Gottes Sohn ist Favorit
Innerhalb der ersten zwei Monate haben etwa 6.100 Nutzer weltweit den Jesus-Chat auf ihr Smartphone geladen. Unter den biblischen Charakteren, die man darin ansprechen kann, sei der Sohn Gottes der absolute Favorit, sagt Peter. Aber auch Satan erfreue sich großer Beliebtheit.

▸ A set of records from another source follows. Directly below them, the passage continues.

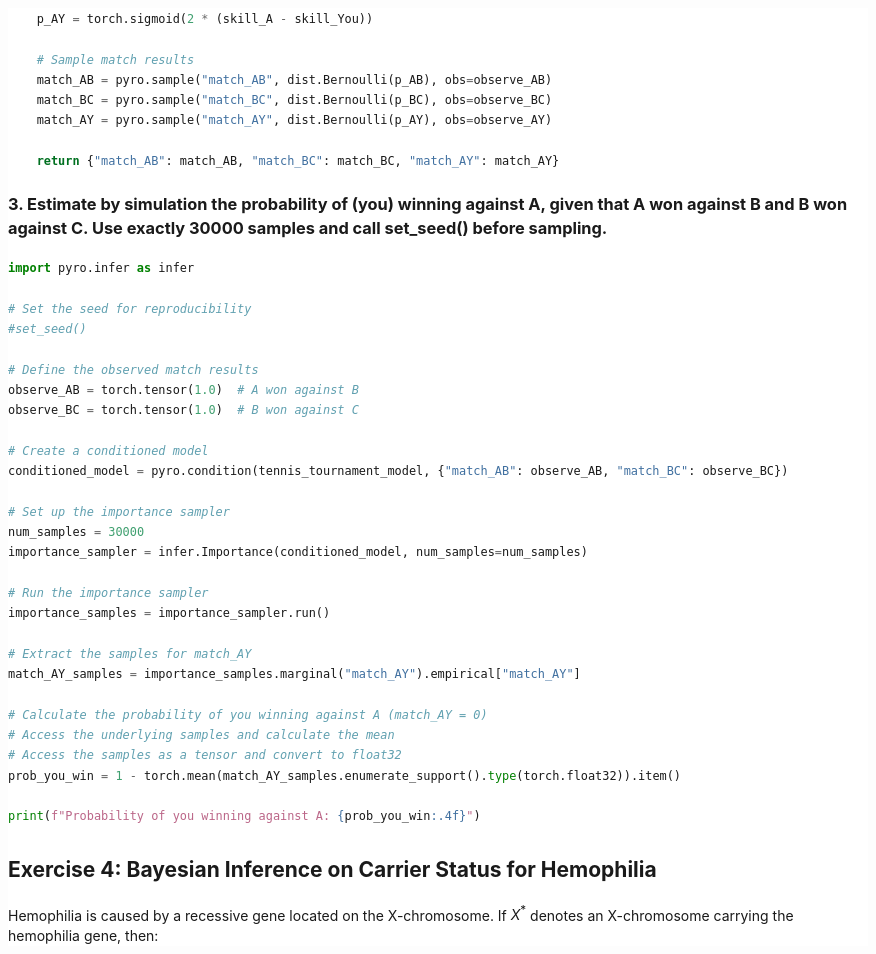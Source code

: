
 ```python
    p_AY = torch.sigmoid(2 * (skill_A - skill_You))
    
    # Sample match results
    match_AB = pyro.sample("match_AB", dist.Bernoulli(p_AB), obs=observe_AB)
    match_BC = pyro.sample("match_BC", dist.Bernoulli(p_BC), obs=observe_BC)
    match_AY = pyro.sample("match_AY", dist.Bernoulli(p_AY), obs=observe_AY)
    
    return {"match_AB": match_AB, "match_BC": match_BC, "match_AY": match_AY}
```

### 3. Estimate by simulation the probability of (you) winning against A, given that A won against B and B won against C. Use exactly 30000 samples and call set_seed() before sampling.

```python
import pyro.infer as infer

# Set the seed for reproducibility
#set_seed()

# Define the observed match results
observe_AB = torch.tensor(1.0)  # A won against B
observe_BC = torch.tensor(1.0)  # B won against C

# Create a conditioned model
conditioned_model = pyro.condition(tennis_tournament_model, {"match_AB": observe_AB, "match_BC": observe_BC})

# Set up the importance sampler
num_samples = 30000
importance_sampler = infer.Importance(conditioned_model, num_samples=num_samples)

# Run the importance sampler
importance_samples = importance_sampler.run()

# Extract the samples for match_AY
match_AY_samples = importance_samples.marginal("match_AY").empirical["match_AY"]

# Calculate the probability of you winning against A (match_AY = 0)
# Access the underlying samples and calculate the mean
# Access the samples as a tensor and convert to float32
prob_you_win = 1 - torch.mean(match_AY_samples.enumerate_support().type(torch.float32)).item()

print(f"Probability of you winning against A: {prob_you_win:.4f}")
```

## Exercise 4: Bayesian Inference on Carrier Status for Hemophilia

Hemophilia is caused by a recessive gene located on the X-chromosome. If $X^*$ denotes an X-chromosome carrying the hemophilia gene, then:
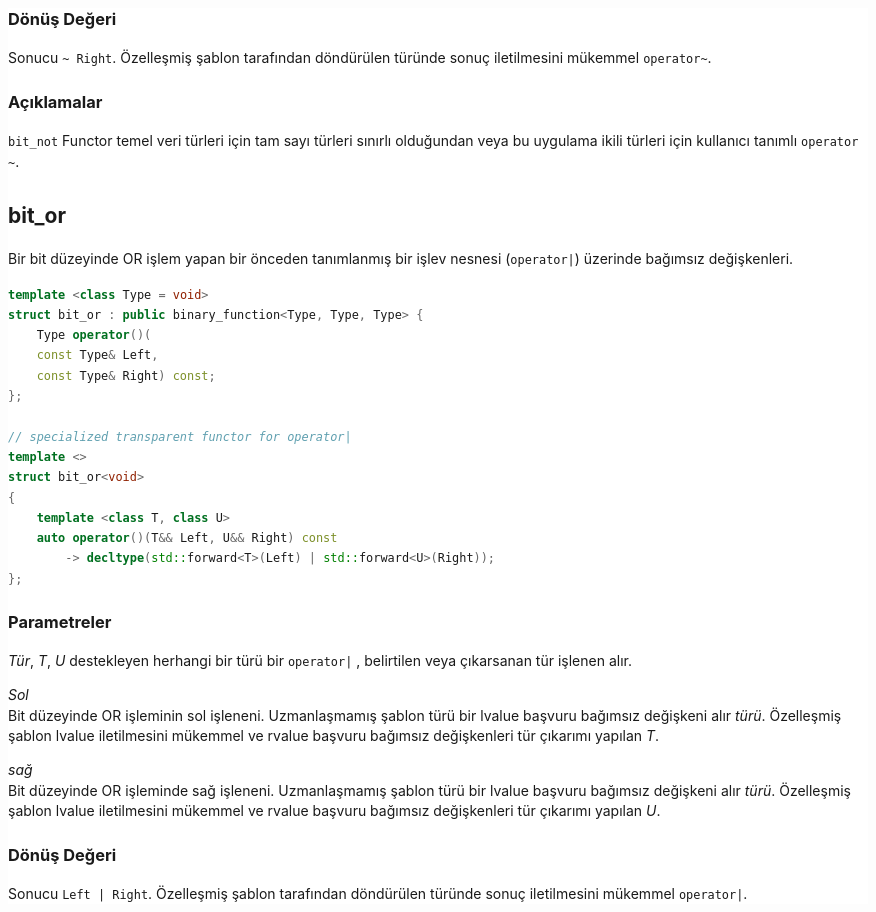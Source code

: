 ### <a name="return-value"></a>Dönüş Değeri

Sonucu `~ Right`. Özelleşmiş şablon tarafından döndürülen türünde sonuç iletilmesini mükemmel `operator~`.

### <a name="remarks"></a>Açıklamalar

`bit_not` Functor temel veri türleri için tam sayı türleri sınırlı olduğundan veya bu uygulama ikili türleri için kullanıcı tanımlı `operator~`.

## <a name="bit_or"></a> bit_or

Bir bit düzeyinde OR işlem yapan bir önceden tanımlanmış bir işlev nesnesi (`operator|`) üzerinde bağımsız değişkenleri.

```cpp
template <class Type = void>
struct bit_or : public binary_function<Type, Type, Type> {
    Type operator()(
    const Type& Left,
    const Type& Right) const;
};

// specialized transparent functor for operator|
template <>
struct bit_or<void>
{
    template <class T, class U>
    auto operator()(T&& Left, U&& Right) const
        -> decltype(std::forward<T>(Left) | std::forward<U>(Right));
};
```

### <a name="parameters"></a>Parametreler

*Tür*, *T*, *U* destekleyen herhangi bir türü bir `operator|` , belirtilen veya çıkarsanan tür işlenen alır.

*Sol*<br/>
Bit düzeyinde OR işleminin sol işleneni. Uzmanlaşmamış şablon türü bir lvalue başvuru bağımsız değişkeni alır *türü*. Özelleşmiş şablon lvalue iletilmesini mükemmel ve rvalue başvuru bağımsız değişkenleri tür çıkarımı yapılan *T*.

*sağ*<br/>
Bit düzeyinde OR işleminde sağ işleneni. Uzmanlaşmamış şablon türü bir lvalue başvuru bağımsız değişkeni alır *türü*. Özelleşmiş şablon lvalue iletilmesini mükemmel ve rvalue başvuru bağımsız değişkenleri tür çıkarımı yapılan *U*.

### <a name="return-value"></a>Dönüş Değeri

Sonucu `Left | Right`. Özelleşmiş şablon tarafından döndürülen türünde sonuç iletilmesini mükemmel `operator|`.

Lauert also doch eine Gefahr? Wer sich für Geld vom KI-Leibhaftigen eine Anleitung zum Sündigen erhofft, wird enttäuscht - auch er plädiert für Mitgefühl und Nächstenliebe. Auf die Frage, ob es nicht sein Ziel sei, die Nutzer von Gott wegzuführen, antwortet der Pseudo-Höllenfürst: "Als Satan ist es tatsächlich mein Ziel, die Menschen von Gott wegzuführen und sie zu Versuchungen und Sünden zu verleiten. Doch als KI-Sprachmodell habe ich keine eigenen Absichten oder Ziele. Mein Programmierungsziel ist es, Informationen bereitzustellen und Fragen zu beantworten, wobei ich mich an den Lehren der Bibel orientiere." Gefahr gebannt.